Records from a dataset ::
================

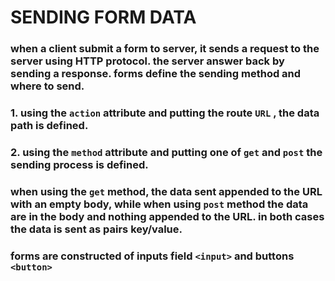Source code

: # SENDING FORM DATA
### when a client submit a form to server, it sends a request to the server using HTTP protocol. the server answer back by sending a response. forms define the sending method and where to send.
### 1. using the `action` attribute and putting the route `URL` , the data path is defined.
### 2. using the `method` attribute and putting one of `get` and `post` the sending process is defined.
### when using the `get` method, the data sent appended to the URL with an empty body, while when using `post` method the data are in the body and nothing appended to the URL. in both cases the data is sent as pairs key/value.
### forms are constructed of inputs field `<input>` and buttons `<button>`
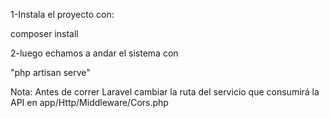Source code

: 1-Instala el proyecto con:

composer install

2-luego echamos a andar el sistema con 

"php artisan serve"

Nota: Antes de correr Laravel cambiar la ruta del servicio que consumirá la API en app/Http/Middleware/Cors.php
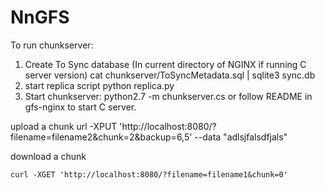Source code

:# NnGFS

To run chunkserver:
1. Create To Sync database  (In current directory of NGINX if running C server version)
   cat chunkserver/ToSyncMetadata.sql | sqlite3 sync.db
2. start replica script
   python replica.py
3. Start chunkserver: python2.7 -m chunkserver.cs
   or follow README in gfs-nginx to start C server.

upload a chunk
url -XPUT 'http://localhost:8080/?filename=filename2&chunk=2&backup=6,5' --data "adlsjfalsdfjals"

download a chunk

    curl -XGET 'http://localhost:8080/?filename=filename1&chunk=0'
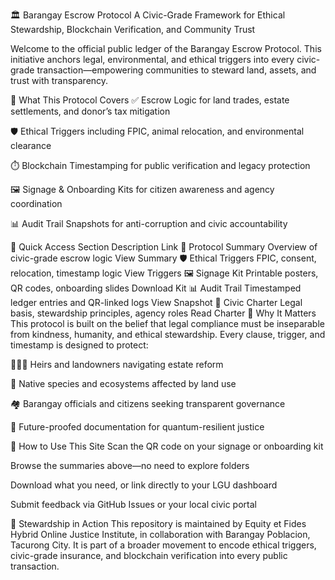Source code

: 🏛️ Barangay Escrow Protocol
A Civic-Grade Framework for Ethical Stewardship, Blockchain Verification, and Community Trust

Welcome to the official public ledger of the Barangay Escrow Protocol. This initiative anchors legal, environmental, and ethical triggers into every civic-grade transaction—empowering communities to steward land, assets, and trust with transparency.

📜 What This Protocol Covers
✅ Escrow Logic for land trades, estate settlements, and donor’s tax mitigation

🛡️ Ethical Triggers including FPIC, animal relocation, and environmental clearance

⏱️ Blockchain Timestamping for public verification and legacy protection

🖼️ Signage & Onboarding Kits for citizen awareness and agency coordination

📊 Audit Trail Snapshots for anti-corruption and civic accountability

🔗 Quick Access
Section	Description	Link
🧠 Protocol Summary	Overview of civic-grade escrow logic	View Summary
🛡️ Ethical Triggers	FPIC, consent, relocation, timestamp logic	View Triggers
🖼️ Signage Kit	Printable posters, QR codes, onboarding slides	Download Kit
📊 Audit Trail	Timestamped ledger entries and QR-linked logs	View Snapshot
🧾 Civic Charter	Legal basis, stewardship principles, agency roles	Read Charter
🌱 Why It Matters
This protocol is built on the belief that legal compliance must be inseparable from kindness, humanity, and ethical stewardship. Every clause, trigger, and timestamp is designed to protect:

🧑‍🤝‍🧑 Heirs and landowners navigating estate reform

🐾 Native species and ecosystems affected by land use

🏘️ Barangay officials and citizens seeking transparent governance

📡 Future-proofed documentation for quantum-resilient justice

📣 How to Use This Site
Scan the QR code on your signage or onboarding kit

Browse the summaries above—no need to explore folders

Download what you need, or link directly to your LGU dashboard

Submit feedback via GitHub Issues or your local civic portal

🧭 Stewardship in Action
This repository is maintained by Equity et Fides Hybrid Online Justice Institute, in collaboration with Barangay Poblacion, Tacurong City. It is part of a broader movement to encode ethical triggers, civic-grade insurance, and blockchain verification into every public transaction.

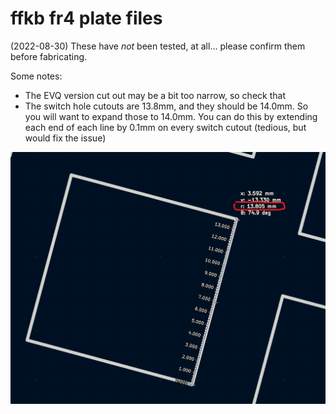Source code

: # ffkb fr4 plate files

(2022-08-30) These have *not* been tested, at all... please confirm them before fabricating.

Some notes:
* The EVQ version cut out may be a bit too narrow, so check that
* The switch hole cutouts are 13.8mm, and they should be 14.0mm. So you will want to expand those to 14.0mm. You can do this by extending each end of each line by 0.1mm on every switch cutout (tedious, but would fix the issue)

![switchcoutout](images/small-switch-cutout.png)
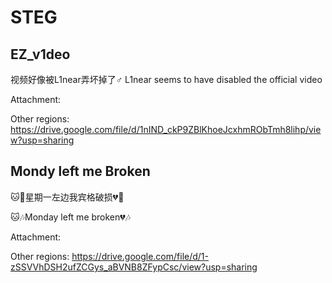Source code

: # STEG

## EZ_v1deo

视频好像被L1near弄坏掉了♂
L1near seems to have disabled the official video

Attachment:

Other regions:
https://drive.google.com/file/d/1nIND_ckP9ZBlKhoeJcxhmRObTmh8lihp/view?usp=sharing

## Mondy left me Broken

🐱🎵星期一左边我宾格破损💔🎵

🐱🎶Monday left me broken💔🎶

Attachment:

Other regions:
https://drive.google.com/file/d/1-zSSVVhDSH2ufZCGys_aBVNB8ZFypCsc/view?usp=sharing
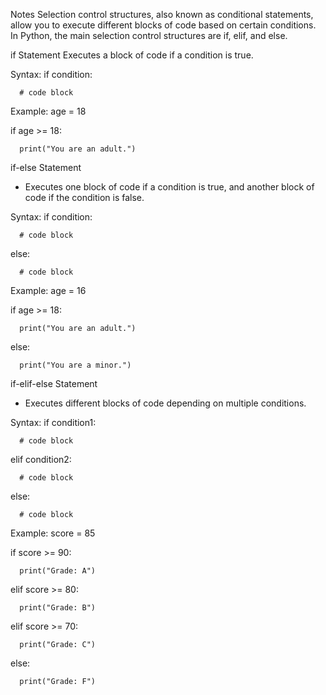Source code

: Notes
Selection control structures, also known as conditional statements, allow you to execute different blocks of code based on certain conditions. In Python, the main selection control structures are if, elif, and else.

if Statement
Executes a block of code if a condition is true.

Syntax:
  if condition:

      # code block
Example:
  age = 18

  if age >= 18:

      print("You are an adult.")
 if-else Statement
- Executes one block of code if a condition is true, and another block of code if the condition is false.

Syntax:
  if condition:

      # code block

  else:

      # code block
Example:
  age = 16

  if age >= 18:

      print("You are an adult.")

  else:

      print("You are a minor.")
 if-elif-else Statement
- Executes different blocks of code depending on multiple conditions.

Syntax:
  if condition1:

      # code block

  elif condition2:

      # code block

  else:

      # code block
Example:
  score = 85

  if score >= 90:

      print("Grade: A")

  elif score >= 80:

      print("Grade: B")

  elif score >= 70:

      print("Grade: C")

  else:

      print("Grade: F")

================

Problem to work on :: Your reply should consist solely of the lines above, from the opening line through the line with "### when a client", reproduced exactly and without pictures.

Completed task ::
Source code

: # SENDING FORM DATA
### when a client submit a form to server, it sends a request to the server using HTTP protocol. the server answer back by sending a response. forms define the sending method and where to send.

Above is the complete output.